Technical information
- Licensing authority: FCC
- Facility ID: 58380
- Class: A
- ERP: 2,650 watts
- HAAT: 152 meters (499 ft)
- Transmitter coordinates: 38°15′21.7″N 85°45′29.1″W﻿ / ﻿38.256028°N 85.758083°W

Links
- Public license information: Public file; LMS;
- Webcast: Listen live
- Website: www.939theville.com

= WLCL =

Radio station in Sellersburg, Indiana

WLCL (93.9 FM, "93.9 The Ville") is a commercial radio station licensed to Sellersburg, Indiana, United States, and serving the Louisville metropolitan area. The station is owned by Union Broadcasting (UB Louisville, LLC) and airs a sports format with ESPN Radio programmings.

WLCL's transmitter is sited on South 5th Street at Main Street in Louisville.

==History==
===Early years===
The station was first licensed as WZZB on February 1, 1990. On May 24, 1991, the station's license was deleted (DWZZB) but it was later relicensed as WQKC.

WQKC had a sports format but switched to classic hits on November 20, 2008, after changing its call letters to WLCL, which stood for "Louisville's Classic Hits". It was owned by Cumulus Media.

On August 2, 2010, WLCL went silent after Cumulus decided to cease operations in the Louisville market. The station had not given any indication on the air that it was about to go off the air.

===Way-FM===
In 2011, the station returned to the air. It was now WAYI, carrying a contemporary Christian music format originating with the WAY-FM Network. WAY-FM ran the station but it was still under the ownership of Cumulus Media, in a local marketing agreement (LMA).

On April 1, 2014, WAY-FM programming was removed from WAYI. The station again went silent on April 25, 2014, and returned to previous call letters WLCL on May 1, 2014.

===Return to sports===
In late 2014, Union Broadcasting, which also owns sports radio stations WHBE (680 AM) and WHBE-FM 105.7 in the Louisville radio market, announced that it would purchase WLCL from Cumulus Media. WLCL resumed operations on January 14, 2015, broadcasting ESPN Radio full-time.

The purchase by Union Broadcasting closed on January 21, 2015, at a price of $3.138 million. The station became an affiliate of the Baltimore Ravens Radio Network beginning with the 2019 season. That allowed Louisville Cardinals football fans to follow the National Football League exploits of Lamar Jackson.

===Louisville Cardinals===
On February 17, 2022, it was announced that Louisville First Media Group, a partnership between the operators of WLCL and Word Media Group's WGTK, had struck a broadcast rights deal. WHAS and WKRD, owned by iHeartMedia, would be replaced as the official home for Louisville Cardinals athletics. WLCL and WGTK would carry all of the university's football, men's and women's basketball, and baseball games in addition to seasonal football and basketball coaches shows. "Cardinal Insider", a weekday show checking in on news from the teams, which had been heard from 6-7pm weekdays on WKRD, would also move to WLCL, WGTK and Word Media Group's WXVW/W241CK in the nearby Indiana town of Jeffersonville.
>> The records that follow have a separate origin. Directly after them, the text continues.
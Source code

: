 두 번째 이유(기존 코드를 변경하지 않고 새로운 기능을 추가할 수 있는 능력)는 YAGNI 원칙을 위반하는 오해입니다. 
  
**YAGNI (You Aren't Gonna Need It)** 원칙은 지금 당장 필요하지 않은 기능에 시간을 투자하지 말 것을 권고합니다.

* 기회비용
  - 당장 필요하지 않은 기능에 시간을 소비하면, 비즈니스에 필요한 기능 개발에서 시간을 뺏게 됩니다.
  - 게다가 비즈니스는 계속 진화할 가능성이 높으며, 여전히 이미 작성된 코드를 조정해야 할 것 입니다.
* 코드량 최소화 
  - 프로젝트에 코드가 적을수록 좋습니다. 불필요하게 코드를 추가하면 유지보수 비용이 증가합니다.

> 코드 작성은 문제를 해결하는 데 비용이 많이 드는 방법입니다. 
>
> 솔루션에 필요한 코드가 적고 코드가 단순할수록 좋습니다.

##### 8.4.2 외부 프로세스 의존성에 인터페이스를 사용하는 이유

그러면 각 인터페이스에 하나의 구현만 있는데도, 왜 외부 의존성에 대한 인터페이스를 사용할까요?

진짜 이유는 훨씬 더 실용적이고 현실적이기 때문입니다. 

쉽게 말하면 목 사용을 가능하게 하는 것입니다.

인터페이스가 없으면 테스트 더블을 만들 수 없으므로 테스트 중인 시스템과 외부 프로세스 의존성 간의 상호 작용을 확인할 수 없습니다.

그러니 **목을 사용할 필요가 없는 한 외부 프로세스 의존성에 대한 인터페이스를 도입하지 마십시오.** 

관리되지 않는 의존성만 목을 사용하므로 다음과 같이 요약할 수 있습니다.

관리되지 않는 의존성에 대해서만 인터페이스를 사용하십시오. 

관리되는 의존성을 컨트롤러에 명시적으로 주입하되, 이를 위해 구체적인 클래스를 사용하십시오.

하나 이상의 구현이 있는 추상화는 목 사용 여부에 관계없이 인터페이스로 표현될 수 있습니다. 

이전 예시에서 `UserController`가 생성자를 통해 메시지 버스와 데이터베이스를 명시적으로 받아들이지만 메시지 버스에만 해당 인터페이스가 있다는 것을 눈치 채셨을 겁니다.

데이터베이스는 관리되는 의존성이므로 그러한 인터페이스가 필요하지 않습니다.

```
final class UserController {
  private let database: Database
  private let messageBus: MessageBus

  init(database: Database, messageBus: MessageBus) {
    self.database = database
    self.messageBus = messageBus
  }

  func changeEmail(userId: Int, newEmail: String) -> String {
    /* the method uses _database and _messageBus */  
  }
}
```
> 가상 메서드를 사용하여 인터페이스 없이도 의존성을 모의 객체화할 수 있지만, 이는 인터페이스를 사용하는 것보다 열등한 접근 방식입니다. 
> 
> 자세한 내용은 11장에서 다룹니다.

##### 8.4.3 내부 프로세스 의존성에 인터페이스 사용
The change ended U of L's decades-long partnership with WHAS. However, university officials felt growing chagrin with iHeartMedia frequently preempting Cardinals athletics broadcasts in favor of in-state rivals, the Kentucky Wildcats. Those games were shifted to WKRD, which denied the Cardinals the ability to take full advantage of being on Kentucky's most powerful AM station. Since the launch of the sports format on WLCL, the station had frequently played up its local connection to the school, including using the university's mascot in the station's logo.